In light of these criticisms it was decided on Tuesday that a small group would go away and come back with recommendations as to what to do with this $50,000 report!
Comments must be submitted by 31 August 2012.
So here’s my take on all this. A terrible report is almost, but not quite, dead and buried. The process that might lead to a future legal trade in ivory needs to be fully reconsidered (and CoP16 in Thailand is FAR too early) and speculation about whether there may be legal trade in the near future needs to be taken off the table as it is, in my view, fuelling demand and elephant slaughter.”
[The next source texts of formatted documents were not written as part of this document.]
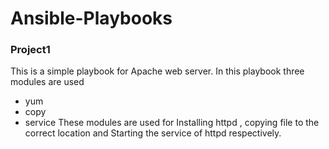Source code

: # Ansible-Playbooks

### Project1

This is a simple playbook for Apache web server.
In this playbook three modules are used 
 - yum
 - copy
 - service
These modules are used for Installing httpd  , copying file to the correct location and Starting the service of httpd
respectively.

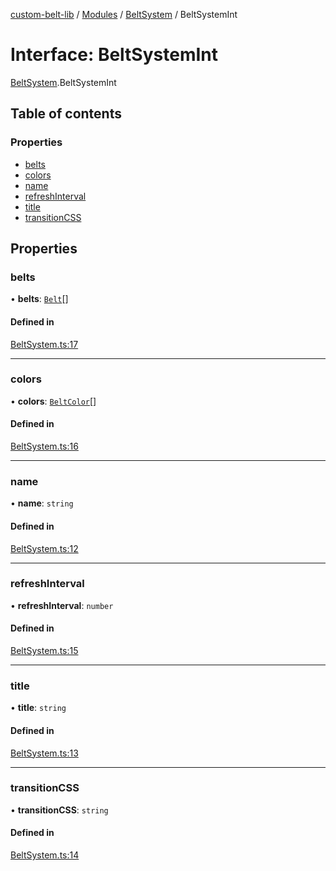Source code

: [custom-belt-lib](../README.md) / [Modules](../modules.md) / [BeltSystem](../modules/BeltSystem.md) / BeltSystemInt

# Interface: BeltSystemInt

[BeltSystem](../modules/BeltSystem.md).BeltSystemInt

## Table of contents

### Properties

- [belts](BeltSystem.BeltSystemInt.md#belts)
- [colors](BeltSystem.BeltSystemInt.md#colors)
- [name](BeltSystem.BeltSystemInt.md#name)
- [refreshInterval](BeltSystem.BeltSystemInt.md#refreshinterval)
- [title](BeltSystem.BeltSystemInt.md#title)
- [transitionCSS](BeltSystem.BeltSystemInt.md#transitioncss)

## Properties

### belts

• **belts**: [`Belt`](Belt.Belt.md)[]

#### Defined in

[BeltSystem.ts:17](https://github.com/jeffholst/custom-belt/blob/937c9ba/packages/custom-belt-lib/src/BeltSystem.ts#L17)

___

### colors

• **colors**: [`BeltColor`](Belt.BeltColor.md)[]

#### Defined in

[BeltSystem.ts:16](https://github.com/jeffholst/custom-belt/blob/937c9ba/packages/custom-belt-lib/src/BeltSystem.ts#L16)

___

### name

• **name**: `string`

#### Defined in

[BeltSystem.ts:12](https://github.com/jeffholst/custom-belt/blob/937c9ba/packages/custom-belt-lib/src/BeltSystem.ts#L12)

___

### refreshInterval

• **refreshInterval**: `number`

#### Defined in

[BeltSystem.ts:15](https://github.com/jeffholst/custom-belt/blob/937c9ba/packages/custom-belt-lib/src/BeltSystem.ts#L15)

___

### title

• **title**: `string`

#### Defined in

[BeltSystem.ts:13](https://github.com/jeffholst/custom-belt/blob/937c9ba/packages/custom-belt-lib/src/BeltSystem.ts#L13)

___

### transitionCSS

• **transitionCSS**: `string`

#### Defined in

[BeltSystem.ts:14](https://github.com/jeffholst/custom-belt/blob/937c9ba/packages/custom-belt-lib/src/BeltSystem.ts#L14)
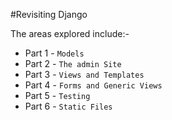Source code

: #Revisiting Django

The areas explored include:-
* Part 1 - `Models`
* Part 2 - `The admin Site`
* Part 3 - `Views and Templates`
* Part 4 - `Forms and Generic Views`
* Part 5 - `Testing`
* Part 6 - `Static Files`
Comedy? CITES paid for this report, and identified Rowan Martin to put it together. That is comedy, or better put –  tragicomedy. The southern African elephant range states, including Zimbabwe, South Africa, Botswana, Namibia and Zambia are all pushing to be able to sell their official ivory stocks – supposedly these tusks all come from elephants dying natural deaths, culling operations (yes, too many elephants), problem animal shootings and seizures from poachers. Zimbabwe says it is storing $55 million worth of ivory

Many of these countries say they need to sell such ivory to support elephant conservation programmes – in other words, elephants need to pay for their own future existence.  And they say that by supplying the legal market, poaching would be halted. That was why CITES allowed legal “one time” sales from stockpiles in the past (1997 and 2008). And guess what – the legal sales did not stop elephant poaching (2012 is the worst year to date for illegal ivory seizures – meaning out of control poaching) and thus did not contribute to elephant conservation programmes.
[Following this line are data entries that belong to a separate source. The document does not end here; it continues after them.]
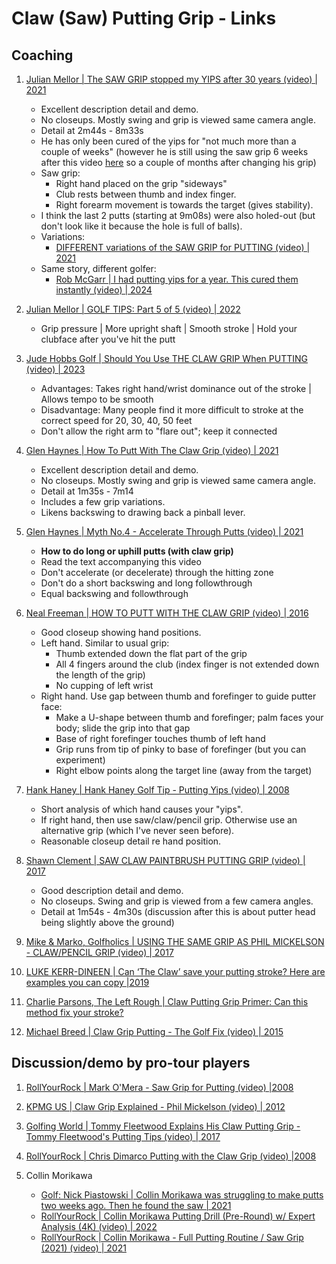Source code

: # Claw (Saw) Putting Grip - Links

## Coaching

1. [Julian Mellor | The SAW GRIP stopped my YIPS after 30 years (video) | 2021](https://m.youtube.com/watch?v=3fHpaPm8P9M)

   - Excellent description detail and demo.
   - No closeups. Mostly swing and grip is viewed same camera angle.
   - Detail at 2m44s - 8m33s
   - He has only been cured of the yips for "not much more than a
     couple of weeks" (however he is still using the saw grip 6
     weeks after this video [here](https://www.youtube.com/watch?v=ztBQlwhfKZs)
     so a couple of months after changing his grip)
   - Saw grip:
     * Right hand placed on the grip "sideways"
     * Club rests between thumb and index finger.
     * Right forearm movement is towards the target (gives stability).
   - I think the last 2 putts (starting at 9m08s) were also holed-out
     (but don't look like it because the hole is full of balls).
   - Variations:
     * [DIFFERENT variations of the SAW GRIP for PUTTING (video) | 2021](https://www.youtube.com/watch?v=mR00v10EoDk)
   - Same story, different golfer:
     * [Rob McGarr | I had putting yips for a year. This cured them instantly (video) | 2024](https://www.youtube.com/watch?v=bMWlx7wOSLk)

1. [Julian Mellor | GOLF TIPS: Part 5 of 5 (video) | 2022](https://www.youtube.com/watch?v=RANxKFq6e8M)
   - Grip pressure | More upright shaft | Smooth stroke | Hold your clubface after you've hit the putt

1. [Jude Hobbs Golf | Should You Use THE CLAW GRIP When PUTTING (video) | 2023](https://www.youtube.com/watch?v=19DPDk9ii0Q)
   - Advantages: Takes right hand/wrist dominance out of the stroke | Allows tempo to be smooth
   - Disadvantage: Many people find it more difficult to stroke at the correct speed for 20, 30, 40, 50 feet
   - Don't allow the right arm to "flare out"; keep it connected

1. [Glen Haynes | How To Putt With The Claw Grip (video) | 2021](https://www.youtube.com/watch?v=It1yp5cEoK8)

   - Excellent description detail and demo.
   - No closeups. Mostly swing and grip is viewed same camera angle.
   - Detail at 1m35s - 7m14
   - Includes a few grip variations.
   - Likens backswing to drawing back a pinball lever.

1. [Glen Haynes | Myth No.4 - Accelerate Through Putts (video) | 2021](https://www.youtube.com/watch?v=wSWC3_xv8Vc)

   - **How to do long or uphill putts (with claw grip)**
   - Read the text accompanying this video
   - Don't accelerate (or decelerate) through the hitting zone
   - Don't do a short backswing and long followthrough
   - Equal backswing and followthrough

1. [Neal Freeman | HOW TO PUTT WITH THE CLAW GRIP (video) | 2016](https://www.youtube.com/watch?v=6JiQAIiOP2Y)

   - Good closeup showing hand positions.
   - Left hand. Similar to usual grip:
     * Thumb extended down the flat part of the grip
     * All 4 fingers around the club (index finger is not extended down the length of the grip)
     * No cupping of left wrist
   - Right hand. Use gap between thumb and forefinger to guide putter face:
     * Make a U-shape between thumb and forefinger; palm faces your body; slide the grip into that gap
     * Base of right forefinger touches thumb of left hand
     * Grip runs from tip of pinky to base of forefinger (but you can experiment)
     * Right elbow points along the target line (away from the target)


1. [Hank Haney | Hank Haney Golf Tip - Putting Yips (video) | 2008](https://www.youtube.com/watch?v=0LMCdD7FyjE)

   - Short analysis of which hand causes your "yips".
   - If right hand, then use saw/claw/pencil grip. Otherwise use an alternative grip (which I've never seen before).
   - Reasonable closeup detail re hand position.

1. [Shawn Clement | SAW CLAW PAINTBRUSH PUTTING GRIP (video) | 2017](https://www.youtube.com/watch?v=93GIeKYXtX4)

   - Good description detail and demo.
   - No closeups. Swing and grip is viewed from a few camera angles.
   - Detail at 1m54s - 4m30s (discussion after this is about putter head being slightly above the ground)

1. [Mike & Marko, Golfholics | USING THE SAME GRIP AS PHIL MICKELSON - CLAW/PENCIL GRIP (video) | 2017](https://www.youtube.com/watch?app=desktop&v=QKS64Ykm7Ks)

1. [LUKE KERR-DINEEN | Can ‘The Claw’ save your putting stroke? Here are examples you can copy |2019](https://golf.com/instruction/putting/can-claw-grip-save-putting-stroke-examples-copy/?amp=1)

1. [Charlie Parsons, The Left Rough | Claw Putting Grip Primer: Can this method fix your stroke?](https://theleftrough.com/claw-putting-grip/)

1. [Michael Breed | Claw Grip Putting - The Golf Fix (video) | 2015](https://www.youtube.com/watch?v=BcMkOrB4g2M)


## Discussion/demo by pro-tour players

1. [RollYourRock | Mark O'Mera - Saw Grip for Putting (video) |2008](https://www.youtube.com/watch?v=j0Qq49sA3FU)

1. [KPMG US | Claw Grip Explained - Phil Mickelson (video) | 2012](https://www.youtube.com/watch?v=4WmFKoJghYM)

1. [Golfing World | Tommy Fleetwood Explains His Claw Putting Grip - Tommy Fleetwood's Putting Tips (video) | 2017](https://www.youtube.com/watch?v=pfLo0PhbpkA)

1. [RollYourRock | Chris Dimarco Putting with the Claw Grip (video) |2008](https://www.youtube.com/watch?v=qQmwEJuAWGA)

1. Collin Morikawa
   - [Golf: Nick Piastowski | Collin Morikawa was struggling to make putts two weeks ago. Then he found the saw | 2021](https://golf.com/news/collin-morikawa-struggled-putt-two-weeks-ago-found-saw/)
   - [RollYourRock | Collin Morikawa Putting Drill (Pre-Round) w/ Expert Analysis (4K) (video) | 2022](https://www.youtube.com/watch?v=aFtJwSwud5I)
   - [RollYourRock | Collin Morikawa - Full Putting Routine / Saw Grip (2021) (video) | 2021](https://www.youtube.com/watch?v=cHMe9ZQOmFU)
The simple problem with ivory is that it is and always has been worth a lot of money. White gold. Elephant ivory has been valued since time immemorial - there exist figurines made of mammoth ivory carved by the humans living with them. The slave trade was closely interlinked with the ivory trade in Africa – both were valuable to the Arab traders in Zanzibar and Lamu for example. And remember that the markets are not always located in Asia – piano keys and snooker balls and cutlery handles were all made of ivory not so long ago in the West. And just a few weeks ago, one tonne of ivory jewellery worth well over $2 million was confiscated from two traders in New York City.

Ivory has also killed very many hundreds of thousands of people, and not just the brave rangers attempting to protect elephants from well-organized and very well-armed poaching gangs. Ivory has funded civil wars and militias – most recently those invading Cameroon to kill hundreds of elephants to fund their activities in Chad and Sudan.  Before that, ivory facilitated the arming of militias and armies in Zimbabwe, Mozambique, Angola, Cote d’Ivoire, Zaire and Sudan as a short list, and we are still counting the innocent people who were killed, raped, maimed and displaced by wars funded with ivory. Ivory is covered in the blood of Africans as well as elephants.  

So what is the solution? All ivory should be made illegal, and CITES should wake up and not allow any sales. Ivory should be made equivalent to Class A drugs. Anyone trading in ivory should receive prison sentences and their stocks confiscated like in New York, whether they sell in China, Vietnam, Democratic Republic of Congo. Those countries with ivory stockpiles should destroy them as recently happened in Gabon. No loopholes, no excuses, no trade, no tolerance, no stockpiles, no value. Ivory is a curse for humans and is best worn by elephants.